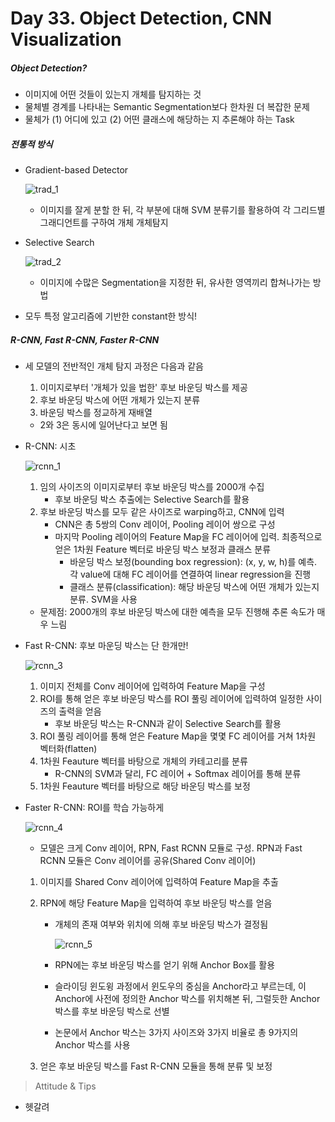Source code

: # Day 33. Object Detection, CNN Visualization

##### Object Detection?

- 이미지에 어떤 것들이 있는지 개체를 탐지하는 것
- 물체별 경계를 나타내는 Semantic Segmentation보다 한차원 더 복잡한 문제
- 물체가 (1) 어디에 있고 (2) 어떤 클래스에 해당하는 지 추론해야 하는 Task

##### 전통적 방식
- Gradient-based Detector

  ![trad_1](https://github.com/iloveslowfood/iloveTIL/blob/main/boostcamp_ai/etc/images/week07/trad_1.jpg?raw=true)

  - 이미지를 잘게 분할 한 뒤, 각 부분에 대해 SVM 분류기를 활용하여 각 그리드별 그래디언트를 구하여 개체 개체탐지

- Selective Search

  ![trad_2](https://github.com/iloveslowfood/iloveTIL/blob/main/boostcamp_ai/etc/images/week07/trad_2.jpg?raw=true)

  - 이미지에 수많은 Segmentation을 지정한 뒤, 유사한 영역끼리 합쳐나가는 방법

- 모두 특정 알고리즘에 기반한 constant한 방식!

##### R-CNN, Fast R-CNN, Faster R-CNN

- 세 모델의 전반적인 개체 탐지 과정은 다음과 같음

  1. 이미지로부터 '개체가 있을 법한' 후보 바운딩 박스를 제공
  2. 후보 바운딩 박스에 어떤 개체가 있는지 분류
  3. 바운딩 박스를 정교하게 재배열

  - 2와 3은 동시에 일어난다고 보면 됨

- R-CNN: 시초

  ![rcnn_1](https://github.com/iloveslowfood/iloveTIL/blob/main/boostcamp_ai/etc/images/week07/rcnn_1.png?raw=true)

  1. 임의 사이즈의 이미지로부터 후보 바운딩 박스를 2000개 수집
     - 후보 바운딩 박스 추출에는 Selective Search를 활용
  2. 후보 바운딩 박스를 모두 같은 사이즈로 warping하고, CNN에 입력
     - CNN은 총 5쌍의 Conv 레이어, Pooling 레이어 쌍으로 구성
     - 마지막 Pooling 레이어의 Feature Map을 FC 레이어에 입력. 최종적으로 얻은 1차원 Feature 벡터로 바운딩 박스 보정과 클래스 분류
       - 바운딩 박스 보정(bounding box regression): (x, y, w, h)를 예측. 각 value에 대해 FC 레이어를 연결하여 linear regression을 진행
       - 클래스 분류(classification): 해당 바운딩 박스에 어떤 개체가 있는지 분류. SVM을 사용

  - 문제점: 2000개의 후보 바운딩 박스에 대한 예측을 모두 진행해 추론 속도가 매우 느림

- Fast R-CNN: 후보 마운딩 박스는 단 한개만!

  ![rcnn_3](https://github.com/iloveslowfood/iloveTIL/blob/main/boostcamp_ai/etc/images/week07/rcnn_3.jpg?raw=true)

  1. 이미지 전체를 Conv 레이어에 입력하여 Feature Map을 구성
  2. ROI를 통해 얻은 후보 바운딩 박스를 ROI 풀링 레이어에 입력하여 일정한 사이즈의 출력을 얻음
     - 후보 바운딩 박스는 R-CNN과 같이 Selective Search를 활용
  3. ROI 풀링 레이어를 통해 얻은 Feature Map을 몇몇 FC 레이어를 거쳐 1차원 벡터화(flatten)
  4. 1차원 Feauture 벡터를 바탕으로 개체의 카테고리를 분류
     - R-CNN의 SVM과 달리, FC 레이어 + Softmax 레이어를 통해 분류
  5. 1차원 Feauture 벡터를 바탕으로 해당 바운딩 박스를 보정

- Faster R-CNN: ROI를 학습 가능하게

  ![rcnn_4](https://github.com/iloveslowfood/iloveTIL/blob/main/boostcamp_ai/etc/images/week07/rcnn_4.png?raw=true)

  - 모델은 크게 Conv 레이어, RPN, Fast RCNN 모듈로 구성. RPN과 Fast RCNN 모듈은 Conv 레이어를 공유(Shared Conv 레이어)

  1. 이미지를 Shared Conv 레이어에 입력하여 Feature Map을 추출

  2. RPN에 해당 Feature Map을 입력하여 후보 바운딩 박스를 얻음

     - 개체의 존재 여부와 위치에 의해 후보 바운딩 박스가 결정됨

       ![rcnn_5](https://github.com/iloveslowfood/iloveTIL/blob/main/boostcamp_ai/etc/images/week07/rcnn_5.png?raw=true)

     - RPN에는 후보 바운딩 박스를 얻기 위해 Anchor Box를 활용

     - 슬라이딩 윈도윙 과정에서 윈도우의 중심을 Anchor라고 부르는데, 이 Anchor에 사전에 정의한 Anchor 박스를 위치해본 뒤, 그럴듯한 Anchor 박스를 후보 바운딩 박스로 선별

     - 논문에서 Anchor 박스는 3가지 사이즈와 3가지 비율로 총 9가지의 Anchor 박스를 사용

  3. 얻은 후보 바운딩 박스를 Fast R-CNN 모듈을 통해 분류 및 보정


> Attitude & Tips

- 헷갈려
══════════
§ **Task description**
Return all of the material above unchanged, minus its pictures.

§ **Written response**
Source code

: # Day 33. Object Detection, CNN Visualization

##### Object Detection?

- 이미지에 어떤 것들이 있는지 개체를 탐지하는 것
- 물체별 경계를 나타내는 Semantic Segmentation보다 한차원 더 복잡한 문제
- 물체가 (1) 어디에 있고 (2) 어떤 클래스에 해당하는 지 추론해야 하는 Task

##### 전통적 방식
- Gradient-based Detector

  ![trad_1](https://github.com/iloveslowfood/iloveTIL/blob/main/boostcamp_ai/etc/images/week07/trad_1.jpg?raw=true)

  - 이미지를 잘게 분할 한 뒤, 각 부분에 대해 SVM 분류기를 활용하여 각 그리드별 그래디언트를 구하여 개체 개체탐지

- Selective Search

  ![trad_2](https://github.com/iloveslowfood/iloveTIL/blob/main/boostcamp_ai/etc/images/week07/trad_2.jpg?raw=true)

  - 이미지에 수많은 Segmentation을 지정한 뒤, 유사한 영역끼리 합쳐나가는 방법

- 모두 특정 알고리즘에 기반한 constant한 방식!

##### R-CNN, Fast R-CNN, Faster R-CNN

- 세 모델의 전반적인 개체 탐지 과정은 다음과 같음

  1. 이미지로부터 '개체가 있을 법한' 후보 바운딩 박스를 제공
  2. 후보 바운딩 박스에 어떤 개체가 있는지 분류
  3. 바운딩 박스를 정교하게 재배열

  - 2와 3은 동시에 일어난다고 보면 됨

- R-CNN: 시초

  ![rcnn_1](https://github.com/iloveslowfood/iloveTIL/blob/main/boostcamp_ai/etc/images/week07/rcnn_1.png?raw=true)

  1. 임의 사이즈의 이미지로부터 후보 바운딩 박스를 2000개 수집
     - 후보 바운딩 박스 추출에는 Selective Search를 활용
  2. 후보 바운딩 박스를 모두 같은 사이즈로 warping하고, CNN에 입력
     - CNN은 총 5쌍의 Conv 레이어, Pooling 레이어 쌍으로 구성
     - 마지막 Pooling 레이어의 Feature Map을 FC 레이어에 입력. 최종적으로 얻은 1차원 Feature 벡터로 바운딩 박스 보정과 클래스 분류
       - 바운딩 박스 보정(bounding box regression): (x, y, w, h)를 예측. 각 value에 대해 FC 레이어를 연결하여 linear regression을 진행
       - 클래스 분류(classification): 해당 바운딩 박스에 어떤 개체가 있는지 분류. SVM을 사용

  - 문제점: 2000개의 후보 바운딩 박스에 대한 예측을 모두 진행해 추론 속도가 매우 느림

- Fast R-CNN: 후보 마운딩 박스는 단 한개만!

  ![rcnn_3](https://github.com/iloveslowfood/iloveTIL/blob/main/boostcamp_ai/etc/images/week07/rcnn_3.jpg?raw=true)

  1. 이미지 전체를 Conv 레이어에 입력하여 Feature Map을 구성
  2. ROI를 통해 얻은 후보 바운딩 박스를 ROI 풀링 레이어에 입력하여 일정한 사이즈의 출력을 얻음
     - 후보 바운딩 박스는 R-CNN과 같이 Selective Search를 활용
  3. ROI 풀링 레이어를 통해 얻은 Feature Map을 몇몇 FC 레이어를 거쳐 1차원 벡터화(flatten)
  4. 1차원 Feauture 벡터를 바탕으로 개체의 카테고리를 분류
     - R-CNN의 SVM과 달리, FC 레이어 + Softmax 레이어를 통해 분류
  5. 1차원 Feauture 벡터를 바탕으로 해당 바운딩 박스를 보정

- Faster R-CNN: ROI를 학습 가능하게

  ![rcnn_4](https://github.com/iloveslowfood/iloveTIL/blob/main/boostcamp_ai/etc/images/week07/rcnn_4.png?raw=true)

  - 모델은 크게 Conv 레이어, RPN, Fast RCNN 모듈로 구성. RPN과 Fast RCNN 모듈은 Conv 레이어를 공유(Shared Conv 레이어)

  1. 이미지를 Shared Conv 레이어에 입력하여 Feature Map을 추출

  2. RPN에 해당 Feature Map을 입력하여 후보 바운딩 박스를 얻음

     - 개체의 존재 여부와 위치에 의해 후보 바운딩 박스가 결정됨

       ![rcnn_5](https://github.com/iloveslowfood/iloveTIL/blob/main/boostcamp_ai/etc/images/week07/rcnn_5.png?raw=true)

     - RPN에는 후보 바운딩 박스를 얻기 위해 Anchor Box를 활용

     - 슬라이딩 윈도윙 과정에서 윈도우의 중심을 Anchor라고 부르는데, 이 Anchor에 사전에 정의한 Anchor 박스를 위치해본 뒤, 그럴듯한 Anchor 박스를 후보 바운딩 박스로 선별

     - 논문에서 Anchor 박스는 3가지 사이즈와 3가지 비율로 총 9가지의 Anchor 박스를 사용

  3. 얻은 후보 바운딩 박스를 Fast R-CNN 모듈을 통해 분류 및 보정


> Attitude & Tips

- 헷갈려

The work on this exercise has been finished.